* _PROBLEM TO SOLVE_
The material below contains a line with "guide; exercise ideas\\" and a line with "Alexander Wolf &". Copy exactly those two lines and all lines between them.

--------------------------------------------------

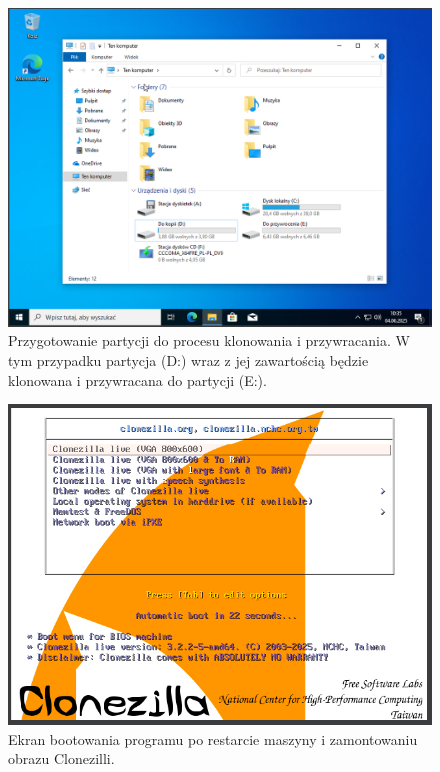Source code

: \documentclass[0.82pt,a4paper]{article}
\begin{document}
    \begin{figure}[H]
        \centering
        \includegraphics[width=0.8\linewidth]{media/Clonezilla/clone1.PNG}
        \caption[clone 1]{Przygotowanie partycji do procesu klonowania i przywracania. W tym przypadku partycja (D:) wraz z jej zawartością będzie klonowana i przywracana do partycji (E:).}
        \label{fig:clone1}
    \end{figure}
    
    \begin{figure}[H]
        \centering
        \includegraphics[width=0.8\linewidth]{media/Clonezilla/clone2.PNG}
        \caption[clone glowne]{Ekran bootowania programu po restarcie maszyny i zamontowaniu obrazu Clonezilli.}
        \label{fig:clone2}
    \end{figure}
    
\end{document}
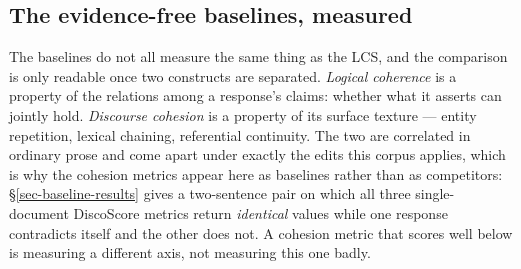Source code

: \subsection{The evidence-free baselines, measured}
\label{sec-baselines-measured}

The baselines do not all measure the same thing as the LCS, and the comparison is only readable
once two constructs are separated. \emph{Logical coherence} is a property of the relations among a
response's claims: whether what it asserts can jointly hold. \emph{Discourse cohesion} is a property
of its surface texture --- entity repetition, lexical chaining, referential continuity. The two are
correlated in ordinary prose and come apart under exactly the edits this corpus applies, which is
why the cohesion metrics appear here as baselines rather than as competitors:
\S\ref{sec-baseline-results} gives a two-sentence pair on which all three single-document
DiscoScore metrics return \emph{identical} values while one response contradicts itself and the
other does not. A cohesion metric that scores well below is measuring a different axis, not
measuring this one badly.

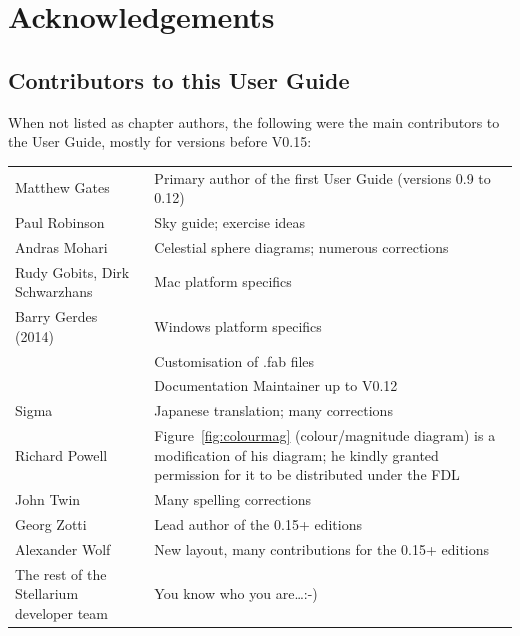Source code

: \chapter{Acknowledgements}
\begingroup\small %
\section{Contributors to this User Guide}
\label{sec:Contributors}
When not listed as chapter authors, the following were the main contributors to the User Guide, mostly for versions before V0.15:

\noindent%
\begin{tabularx}{\textwidth}{l|X}
\toprule
Matthew Gates  & Primary author of the first User Guide (versions 0.9 to 0.12)\\
Paul Robinson  &Sky guide; exercise ideas\\
Andras Mohari  &Celestial sphere diagrams; numerous corrections\\
Rudy Gobits, Dirk Schwarzhans & Mac platform specifics\\
Barry Gerdes (\textdagger{}2014)  &Windows platform specifics \\
               &Customisation of .fab files\\
               &Documentation Maintainer up to V0.12\\
Sigma          &Japanese translation; many corrections\\ %
Richard Powell & Figure~\ref{fig:colourmag} (colour/magnitude diagram) is a modification of his diagram; 
                 he kindly granted permission for it to be distributed under the FDL\\
John Twin      & Many spelling corrections \\\midrule
Georg Zotti    & Lead author of the 0.15+ editions\\
Alexander Wolf & New layout, many contributions for the 0.15+ editions\\
The rest of the Stellarium developer team & You know who you are\ldots :-)\tabularnewline
\bottomrule
\end{tabularx}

--------------------------------------------------

* _SOLUTION TO THIS EXERCISE_
Paul Robinson  &Sky guide; exercise ideas\\
Andras Mohari  &Celestial sphere diagrams; numerous corrections\\
Rudy Gobits, Dirk Schwarzhans & Mac platform specifics\\
Barry Gerdes (\textdagger{}2014)  &Windows platform specifics \\
               &Customisation of .fab files\\
               &Documentation Maintainer up to V0.12\\
Sigma          &Japanese translation; many corrections\\ %
Richard Powell & Figure~\ref{fig:colourmag} (colour/magnitude diagram) is a modification of his diagram; 
                 he kindly granted permission for it to be distributed under the FDL\\
John Twin      & Many spelling corrections \\\midrule
Georg Zotti    & Lead author of the 0.15+ editions\\
Alexander Wolf & New layout, many contributions for the 0.15+ editions\\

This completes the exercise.